Soiled Hands

It's no surprise that builders take shortcuts to make money. What might shock you: Government officials -- from regulators to legislators -- do little to stop them

It's the homeowner who has to go before the judge and argue that the builder screwed up. It's the homeowner who has to make the case that the state's standards were violated.

In front of the judge, inspectors are not supposed to advocate that the builder be punished. They're supposed to answer questions, but keep it neutral.

And though a builder's contract is typically many times bigger than a landscape architect's, the maximum civil penalty a builder a judge can recommend for a builder is just $500.

Melinda Westcott in her Anthem home.
Michelle Paster
Melinda Westcott in her Anthem home.
Former state inspector Clarke Booth
Michelle Paster
Former state inspector Clarke Booth

That's one-fourth of what an architect can get slapped with.

It's also significantly smaller than the maximum penalty in other states: In California, the maximum penalty is $5,000. In Nevada, it's $20,000. (Also, while Arizona only accepts complaints for two years after construction, both California and Nevada take them for four.)

Ultimately, the Registrar can choose to suspend or revoke a builder's license, but that's a fairly extreme step. It doesn't typically happen because of a homeowner's workmanship complaint.

Perhaps no one better understands why than the state inspectors.

Clarke Booth recently resigned after two years as an inspector with the Registrar, to pursue a career in the private sector.

He explains, "If the builder makes even a halfhearted attempt to solve the problem -- if there's any evidence they've lifted a finger -- the chances are, the judge won't recommend revoking the license."

Booth and other people familiar with the system say it's designed to get houses fixed, not to discipline builders.

At every step of the process, there are opportunities to go back to the table, to give the builder more time to fix the problems, to work things out.

That's not a bad thing, necessarily. Most homeowners don't want a builder's license yanked; they want their houses fixed.

The problem is that builders seem to have little incentive to hustle. As long as they stay involved, they know they're not likely to lose their license. Fines are incredibly rare.

Even for homeowners who understand that construction fixes aren't easy, it seems to take forever.

That's where Todd Seifert is today. More than two years after he filed his initial complaint, the builder has acknowledged that there's a serious problem with the soils beneath his foundation.

According to their settlement agreement, which avoided a formal hearing, Ryland will move the Seiferts and all their belongings into an apartment for three weeks, remove their home's foundation, and fix the soil underneath.

But while the parties signed the agreement last August, it hasn't happened yet. The soil is still moving; the engineers thought it best to hold off on the work until it stabilizes.

Blake Reheis, director of operations for Ryland's western region, says the company has offered to do cosmetic patching in the meantime, even if it has to be done again after the soil fix.

"The Seiferts are a wonderful family," he says. "I think, eventually, they'll be able to say they were happy that they bought a Ryland home. We'll get there."

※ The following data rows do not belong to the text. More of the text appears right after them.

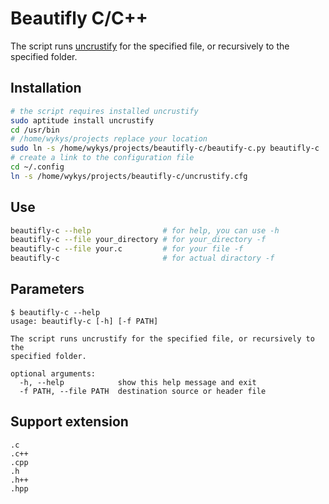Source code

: # Beautifly C/C++

The script runs [uncrustify](https://github.com/uncrustify/uncrustify) for the specified file, or recursively to the specified folder.

## Installation
```sh
# the script requires installed uncrustify
sudo aptitude install uncrustify
cd /usr/bin
# /home/wykys/projects replace your location
sudo ln -s /home/wykys/projects/beautifly-c/beautify-c.py beautifly-c
# create a link to the configuration file
cd ~/.config
ln -s /home/wykys/projects/beautifly-c/uncrustify.cfg
```

## Use
```sh
beautifly-c --help                # for help, you can use -h
beautifly-c --file your_directory # for your_directory -f
beautifly-c --file your.c         # for your file -f
beautifly-c                       # for actual diractory -f
```

## Parameters
```
$ beautifly-c --help
usage: beautifly-c [-h] [-f PATH]

The script runs uncrustify for the specified file, or recursively to the
specified folder.

optional arguments:
  -h, --help            show this help message and exit
  -f PATH, --file PATH  destination source or header file

```

## Support extension
```
.c
.c++
.cpp
.h
.h++
.hpp
```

He notes that the company has also installed gutters and downspouts, at its expense. It didn't install them initially, he says, because it's just not "standard practice" in this area.

Reheis insists that the company does follow the recommendations of its engineers. He adds that Ryland would have done all the remediation it's doing now, even if Seifert hadn't gone to the state registrar: "I'm confident the end result would be the same, whether the Registrar was involved or not."

With expansive soils, Reheis says, you can do everything right and still have problems. "Even going above and beyond what's called for, there may be still be a handful of houses that have problems. With Mother Nature and these soils, it's a challenging thing."

Todd Seifert is trying to roll with the process. He can understand why the engineer has suggested waiting -- but he's incredibly frustrated.

He'd planned to sell his house, to upgrade to a custom home after just two years. But he can't sell. He's stuck.

And he's convinced that if he doesn't stay on the matter, and keep nagging his builder, nothing will ever happen.

"It's just emotionally and physically draining to go through this," he says. "My wife and I have been on this roller coaster three years."

The agency has never asked for a civil penalty against the builder. It has never moved to suspend its license.

And, if you check the Registrar's Web site, it lists no open complaints against Ryland, only 10 that have been "resolved/settled/withdrawn" -- one of them being Todd Seifert's.

In almost every regard, Todd Seifert's case is not unusual.

According to statistics from the Registrar, the agency received 9,903 formal complaints against builders in 2005.

It ordered fines in 119 cases -- just one out of every 83.

State inspectors say that isn't because the complaints are spurious. They may joke about "getting the ROC discount," because there is a percentage of homeowners who want to use the process to get money from their builder. But they believe that's less than 10 percent of the cases, at most.

For the most part, Registrar employees believe, the problems are real.